TASK INPUTS:
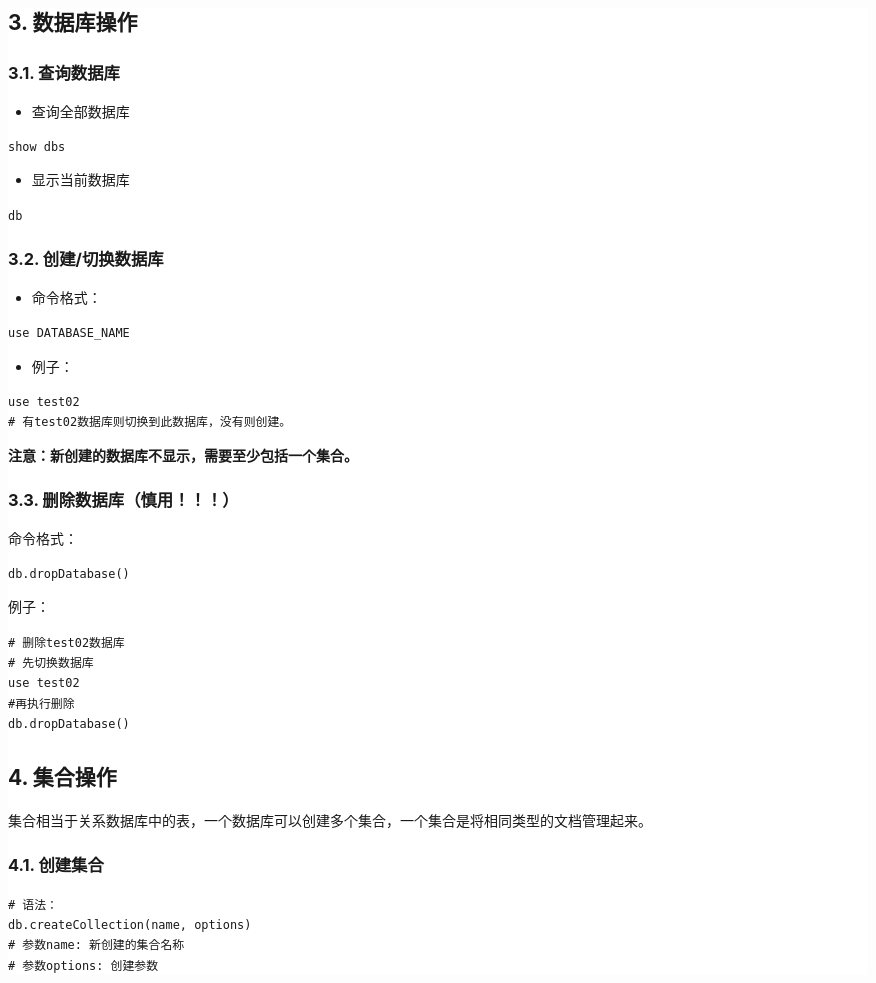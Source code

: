 ## 3. 数据库操作
### 3.1. 查询数据库

- 查询全部数据库

```
show dbs
```

- 显示当前数据库

```
db
```

### 3.2. 创建/切换数据库

- 命令格式：

```
use DATABASE_NAME
```

- 例子：

```
use test02
# 有test02数据库则切换到此数据库，没有则创建。
```

**注意：新创建的数据库不显示，需要至少包括一个集合。**

### 3.3. 删除数据库（慎用！！！）

命令格式：

```
db.dropDatabase()
```

例子：

```
# 删除test02数据库
# 先切换数据库
use test02
#再执行删除
db.dropDatabase()
```

## 4. 集合操作

集合相当于关系数据库中的表，一个数据库可以创建多个集合，一个集合是将相同类型的文档管理起来。

### 4.1. 创建集合

```
# 语法：
db.createCollection(name, options)
# 参数name: 新创建的集合名称
# 参数options: 创建参数
```
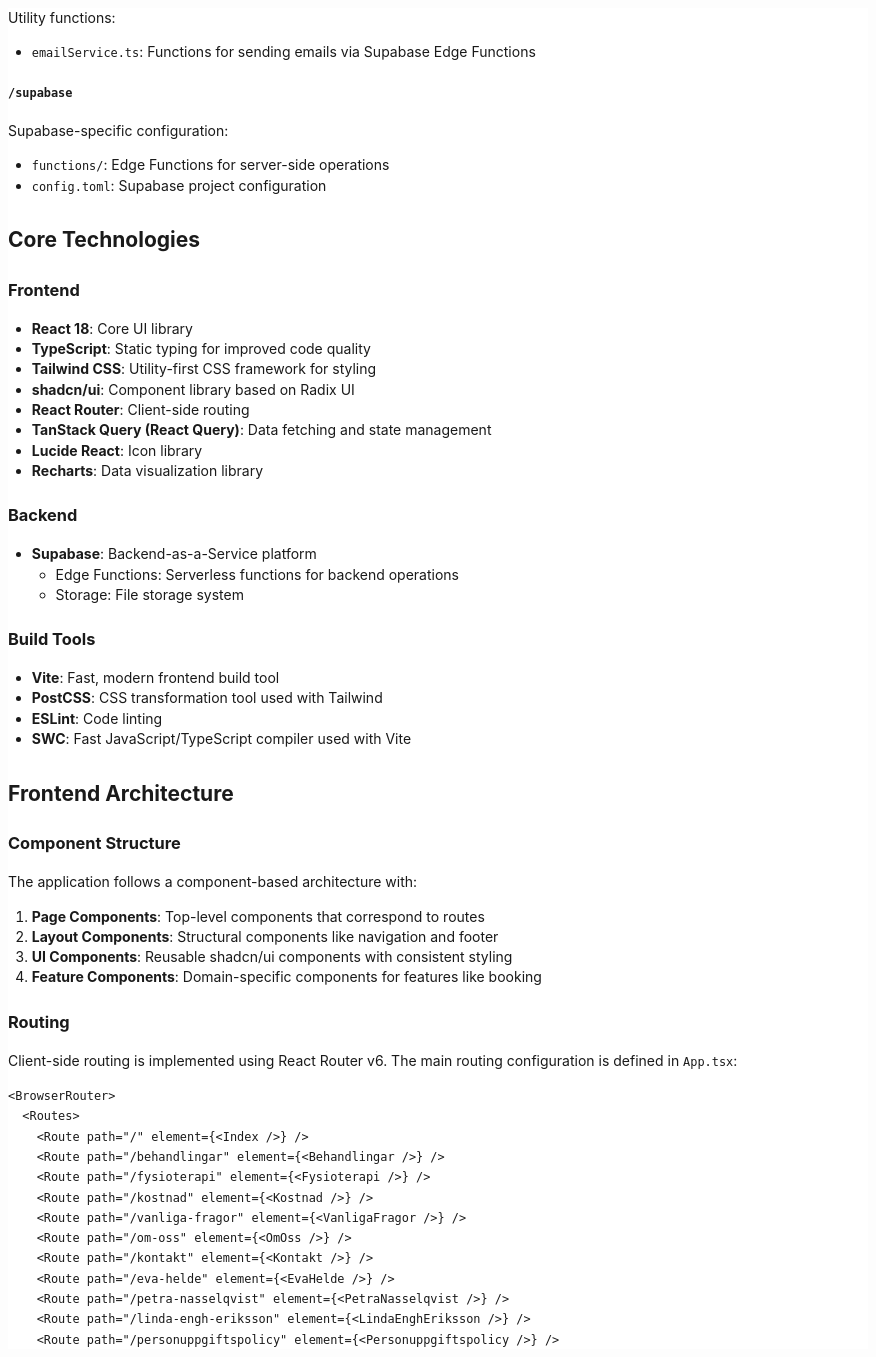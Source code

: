 Utility functions:
- `emailService.ts`: Functions for sending emails via Supabase Edge Functions

#### `/supabase`

Supabase-specific configuration:
- `functions/`: Edge Functions for server-side operations
- `config.toml`: Supabase project configuration

## Core Technologies

### Frontend

- **React 18**: Core UI library
- **TypeScript**: Static typing for improved code quality
- **Tailwind CSS**: Utility-first CSS framework for styling
- **shadcn/ui**: Component library based on Radix UI
- **React Router**: Client-side routing
- **TanStack Query (React Query)**: Data fetching and state management
- **Lucide React**: Icon library
- **Recharts**: Data visualization library

### Backend

- **Supabase**: Backend-as-a-Service platform
  - Edge Functions: Serverless functions for backend operations
  - Storage: File storage system

### Build Tools

- **Vite**: Fast, modern frontend build tool
- **PostCSS**: CSS transformation tool used with Tailwind
- **ESLint**: Code linting
- **SWC**: Fast JavaScript/TypeScript compiler used with Vite

## Frontend Architecture

### Component Structure

The application follows a component-based architecture with:

1. **Page Components**: Top-level components that correspond to routes
2. **Layout Components**: Structural components like navigation and footer
3. **UI Components**: Reusable shadcn/ui components with consistent styling
4. **Feature Components**: Domain-specific components for features like booking

### Routing

Client-side routing is implemented using React Router v6. The main routing configuration is defined in `App.tsx`:

```tsx
<BrowserRouter>
  <Routes>
    <Route path="/" element={<Index />} />
    <Route path="/behandlingar" element={<Behandlingar />} />
    <Route path="/fysioterapi" element={<Fysioterapi />} />
    <Route path="/kostnad" element={<Kostnad />} />
    <Route path="/vanliga-fragor" element={<VanligaFragor />} />
    <Route path="/om-oss" element={<OmOss />} />
    <Route path="/kontakt" element={<Kontakt />} />
    <Route path="/eva-helde" element={<EvaHelde />} />
    <Route path="/petra-nasselqvist" element={<PetraNasselqvist />} />
    <Route path="/linda-engh-eriksson" element={<LindaEnghEriksson />} />
    <Route path="/personuppgiftspolicy" element={<Personuppgiftspolicy />} />
```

EXERCISE PROMPT: Copy out each line of the data that includes the string "element".

ANSWER:
    <Route path="/" element={<Index />} />
    <Route path="/behandlingar" element={<Behandlingar />} />
    <Route path="/fysioterapi" element={<Fysioterapi />} />
    <Route path="/kostnad" element={<Kostnad />} />
    <Route path="/vanliga-fragor" element={<VanligaFragor />} />
    <Route path="/om-oss" element={<OmOss />} />
    <Route path="/kontakt" element={<Kontakt />} />
    <Route path="/eva-helde" element={<EvaHelde />} />
    <Route path="/petra-nasselqvist" element={<PetraNasselqvist />} />
    <Route path="/linda-engh-eriksson" element={<LindaEnghEriksson />} />
    <Route path="/personuppgiftspolicy" element={<Personuppgiftspolicy />} />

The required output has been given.